The correct answer is $\boxed{\text{A}}$.
A function is said to be continuous if it has no breaks or jumps. In other words, if you draw a graph of the function, the graph should be smooth and there should be no holes or gaps.
The function $f(x)$ is continuous in the interval $[0, 2]$. This means that the graph of $f(x)$ can be drawn without lifting your pencil from the paper.
We are given that $f(0) = f(2) = -1$ and $f(1) = 1$. This means that the graph of $f(x)$ passes through the points $(0, -1)$, $(1, 1)$, and $(2, -1)$.
Now, let’s consider the statement in option $\text{A}$:
There exists a $y$ in the interval $(0, 1)$ such that $f(y) = f(y + 1)$.
In other words, we are looking for a point $y$ in the interval $(0, 1)$ such that the graph of $f(x)$ passes through the points $(y, f(y))$ and $(y + 1, f(y + 1))$.

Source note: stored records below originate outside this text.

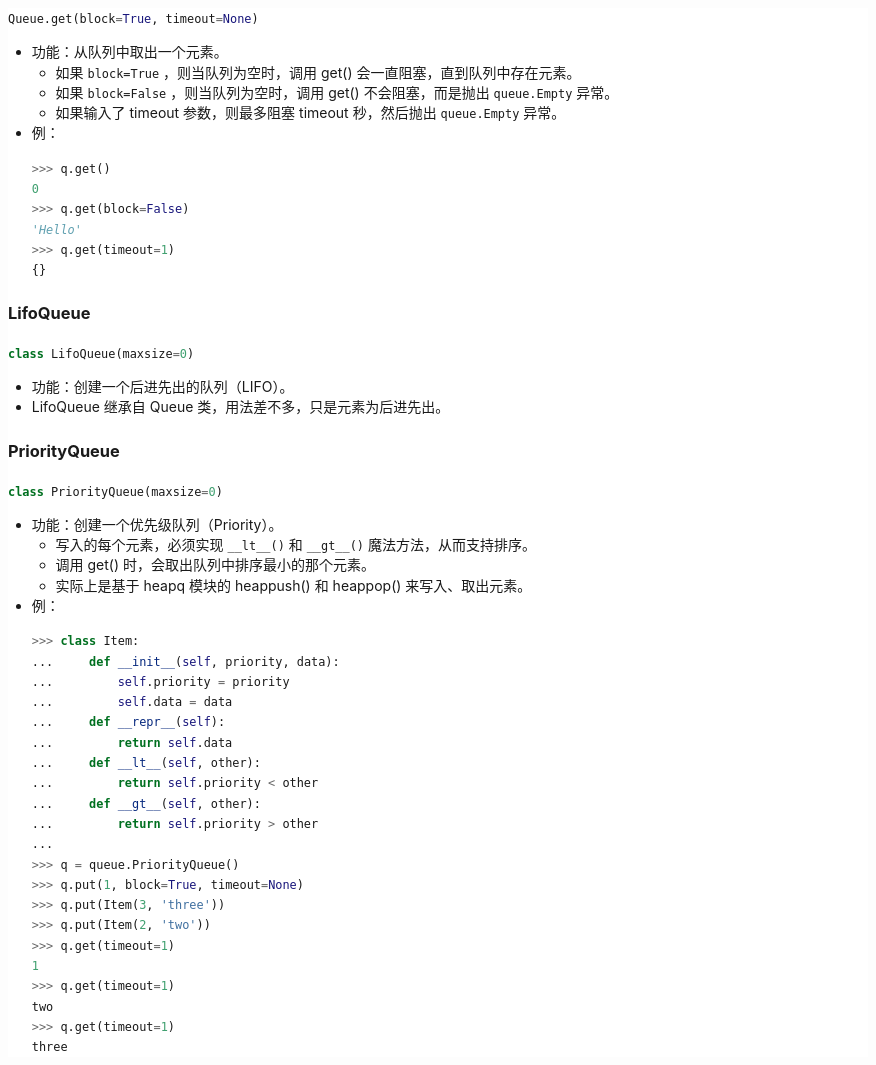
 ```py
Queue.get(block=True, timeout=None)
```
- 功能：从队列中取出一个元素。
  - 如果 `block=True` ，则当队列为空时，调用 get() 会一直阻塞，直到队列中存在元素。
  - 如果 `block=False` ，则当队列为空时，调用 get() 不会阻塞，而是抛出 `queue.Empty` 异常。
  - 如果输入了 timeout 参数，则最多阻塞 timeout 秒，然后抛出 `queue.Empty` 异常。
- 例：
  ```py
  >>> q.get()
  0
  >>> q.get(block=False)
  'Hello'
  >>> q.get(timeout=1)
  {}
  ```

### LifoQueue

```py
class LifoQueue(maxsize=0)
```
- 功能：创建一个后进先出的队列（LIFO）。
- LifoQueue 继承自 Queue 类，用法差不多，只是元素为后进先出。

### PriorityQueue

```py
class PriorityQueue(maxsize=0)
```
- 功能：创建一个优先级队列（Priority）。
  - 写入的每个元素，必须实现 `__lt__()` 和 `__gt__()` 魔法方法，从而支持排序。
  - 调用 get() 时，会取出队列中排序最小的那个元素。
  - 实际上是基于 heapq 模块的 heappush() 和 heappop() 来写入、取出元素。
- 例：
  ```py
  >>> class Item:
  ...     def __init__(self, priority, data):
  ...         self.priority = priority
  ...         self.data = data
  ...     def __repr__(self):
  ...         return self.data
  ...     def __lt__(self, other):
  ...         return self.priority < other
  ...     def __gt__(self, other):
  ...         return self.priority > other
  ...
  >>> q = queue.PriorityQueue()
  >>> q.put(1, block=True, timeout=None)
  >>> q.put(Item(3, 'three'))
  >>> q.put(Item(2, 'two'))
  >>> q.get(timeout=1)
  1
  >>> q.get(timeout=1)
  two
  >>> q.get(timeout=1)
  three
  ```
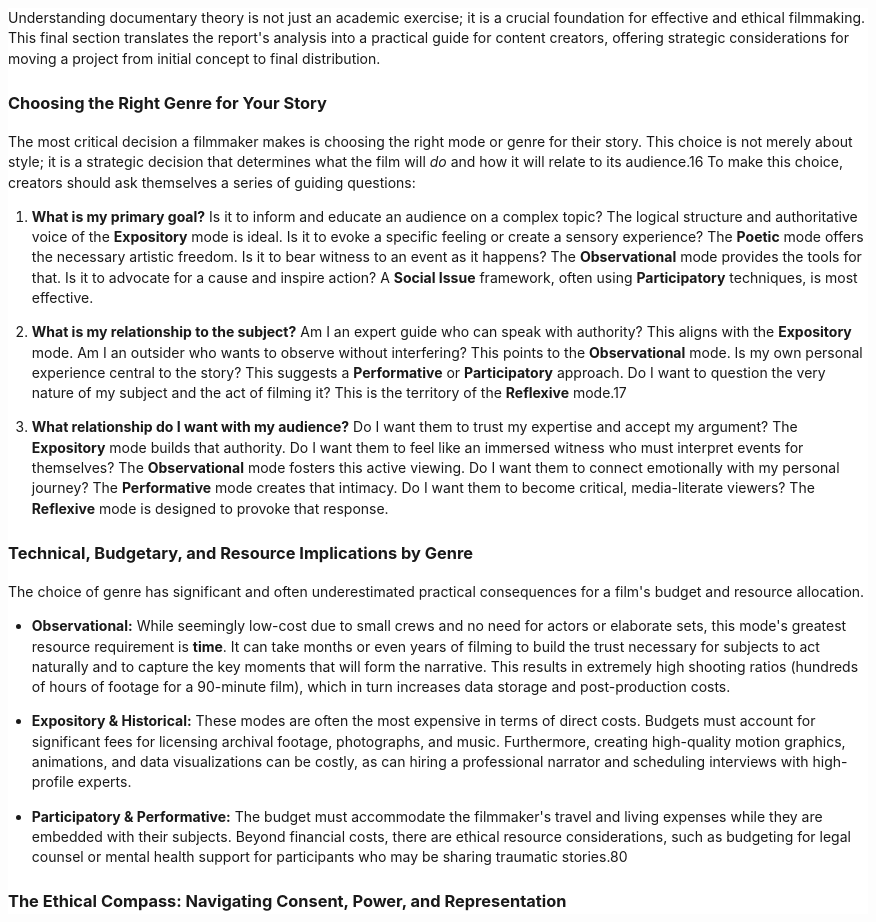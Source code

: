 Understanding documentary theory is not just an academic exercise; it is a crucial foundation for effective and ethical filmmaking. This final section translates the report's analysis into a practical guide for content creators, offering strategic considerations for moving a project from initial concept to final distribution.

### **Choosing the Right Genre for Your Story**

The most critical decision a filmmaker makes is choosing the right mode or genre for their story. This choice is not merely about style; it is a strategic decision that determines what the film will *do* and how it will relate to its audience.16 To make this choice, creators should ask themselves a series of guiding questions:

1. **What is my primary goal?** Is it to inform and educate an audience on a complex topic? The logical structure and authoritative voice of the **Expository** mode is ideal. Is it to evoke a specific feeling or create a sensory experience? The **Poetic** mode offers the necessary artistic freedom. Is it to bear witness to an event as it happens? The **Observational** mode provides the tools for that. Is it to advocate for a cause and inspire action? A **Social Issue** framework, often using **Participatory** techniques, is most effective.  
     
2. **What is my relationship to the subject?** Am I an expert guide who can speak with authority? This aligns with the **Expository** mode. Am I an outsider who wants to observe without interfering? This points to the **Observational** mode. Is my own personal experience central to the story? This suggests a **Performative** or **Participatory** approach. Do I want to question the very nature of my subject and the act of filming it? This is the territory of the **Reflexive** mode.17  
     
3. **What relationship do I want with my audience?** Do I want them to trust my expertise and accept my argument? The **Expository** mode builds that authority. Do I want them to feel like an immersed witness who must interpret events for themselves? The **Observational** mode fosters this active viewing. Do I want them to connect emotionally with my personal journey? The **Performative** mode creates that intimacy. Do I want them to become critical, media-literate viewers? The **Reflexive** mode is designed to provoke that response.

### **Technical, Budgetary, and Resource Implications by Genre**

The choice of genre has significant and often underestimated practical consequences for a film's budget and resource allocation.

- **Observational:** While seemingly low-cost due to small crews and no need for actors or elaborate sets, this mode's greatest resource requirement is **time**. It can take months or even years of filming to build the trust necessary for subjects to act naturally and to capture the key moments that will form the narrative. This results in extremely high shooting ratios (hundreds of hours of footage for a 90-minute film), which in turn increases data storage and post-production costs.  
    
- **Expository & Historical:** These modes are often the most expensive in terms of direct costs. Budgets must account for significant fees for licensing archival footage, photographs, and music. Furthermore, creating high-quality motion graphics, animations, and data visualizations can be costly, as can hiring a professional narrator and scheduling interviews with high-profile experts.  
    
- **Participatory & Performative:** The budget must accommodate the filmmaker's travel and living expenses while they are embedded with their subjects. Beyond financial costs, there are ethical resource considerations, such as budgeting for legal counsel or mental health support for participants who may be sharing traumatic stories.80

### **The Ethical Compass: Navigating Consent, Power, and Representation**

The graph of $f(x)$ passes through the points $(0, -1)$ and $(1, 1)$. This means that the graph of $f(x)$ must also pass through the point $(\frac{1}{2}, f(\frac{1}{2}))$.
We can see from the graph that $f(\frac{1}{2}) = 0$. Therefore, there exists a $y$ in the interval $(0, 1)$ such that $f(y) = f(y + 1)$.
The statements in options $\text{B}$, $\text{C}$, and $\text{D}$ are not necessarily true.
For example, the statement in option $\text{B}$ is not necessarily true. We know that $f(0) = f(2) = -1$ and $f(1) = 1$. However, this does not mean that $f(y) = f(2 – y)$ for every $y$ in the interval $(0, 1)$.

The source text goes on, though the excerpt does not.